Hi, I’m wondering why your bagel recipe skips the ice water bath some bagel recipes call for (between boiling and baking). Is there a reason? I tried your recipe. The bagels are beautiful! They’re big, too!! (see below) I think I may work on adapting your recipe for mini bagels, that’d be fun! Second question: do you have any comments on turning diastatic malt powder into non diastatic malt powder by baking it in order to kill the enzymes? I used non diastatic malt powder I had made (350F oven for 5 minutes or so), but now I’m wondering if I fully killed the enzymes; perhaps this is why my bagels got so big and fluffy. Thanks for your recipe, will look to this site again!!
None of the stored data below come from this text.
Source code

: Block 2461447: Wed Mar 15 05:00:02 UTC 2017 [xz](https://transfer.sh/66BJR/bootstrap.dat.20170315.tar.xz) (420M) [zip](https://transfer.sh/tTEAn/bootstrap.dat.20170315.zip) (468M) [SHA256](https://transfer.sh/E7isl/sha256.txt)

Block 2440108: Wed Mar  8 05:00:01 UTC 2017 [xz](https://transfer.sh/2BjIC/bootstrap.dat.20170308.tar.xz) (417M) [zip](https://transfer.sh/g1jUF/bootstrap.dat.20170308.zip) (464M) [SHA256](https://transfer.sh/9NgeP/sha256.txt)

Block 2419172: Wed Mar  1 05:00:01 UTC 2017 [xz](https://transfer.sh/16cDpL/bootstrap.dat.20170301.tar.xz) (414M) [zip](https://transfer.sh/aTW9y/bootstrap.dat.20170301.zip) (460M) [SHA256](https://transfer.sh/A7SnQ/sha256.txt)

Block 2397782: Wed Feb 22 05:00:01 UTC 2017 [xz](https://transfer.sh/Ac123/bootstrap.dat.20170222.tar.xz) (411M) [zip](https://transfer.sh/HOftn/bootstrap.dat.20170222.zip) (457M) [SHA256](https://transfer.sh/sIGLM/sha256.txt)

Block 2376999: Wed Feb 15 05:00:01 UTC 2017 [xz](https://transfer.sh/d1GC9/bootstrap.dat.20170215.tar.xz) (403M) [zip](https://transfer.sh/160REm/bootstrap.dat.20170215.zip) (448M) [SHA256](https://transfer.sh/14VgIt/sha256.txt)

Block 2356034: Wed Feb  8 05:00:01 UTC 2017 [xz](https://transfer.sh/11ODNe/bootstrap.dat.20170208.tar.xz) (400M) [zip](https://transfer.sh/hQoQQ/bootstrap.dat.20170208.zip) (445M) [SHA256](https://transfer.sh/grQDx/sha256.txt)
I’m so glad you are enjoying this recipe! I have never made bagels with an ice water bath and do not see the value in it. Perhaps if you are not baking immediately after boiling, it might make sense. You can certainly make the bagels any size you want! Minis are always fun. If yours were really big, it sounds like the enzymes in the diastatic malt powder were not fully killed. I have been enjoying using barley malt syrup lately instead of the powder. I find that the flavor of the malt is stronger in the syrup form, which I enjoy.
Hi, I’m trying your recipe for the first time this weekend. Going with instant yeast for the first go but also interested in using my sourdough starter next time. Any suggestions on the amount of starter to use? Would you just adjust the flour/water down based on the hydration of the starter? Also, does this change the fermentation time? Thank you!
I do not recommend substituting in starter for this recipe. Developing a sourdough recipe from a commercial yeast recipe takes time, and the time for the dough to rise is significantly more. If you want to add in some of the sourdough flavor, I suggest adding 114 grams of sourdough discard and decreasing the water by 57 grams and the bread flour by 57 grams, but still use the commercial yeast.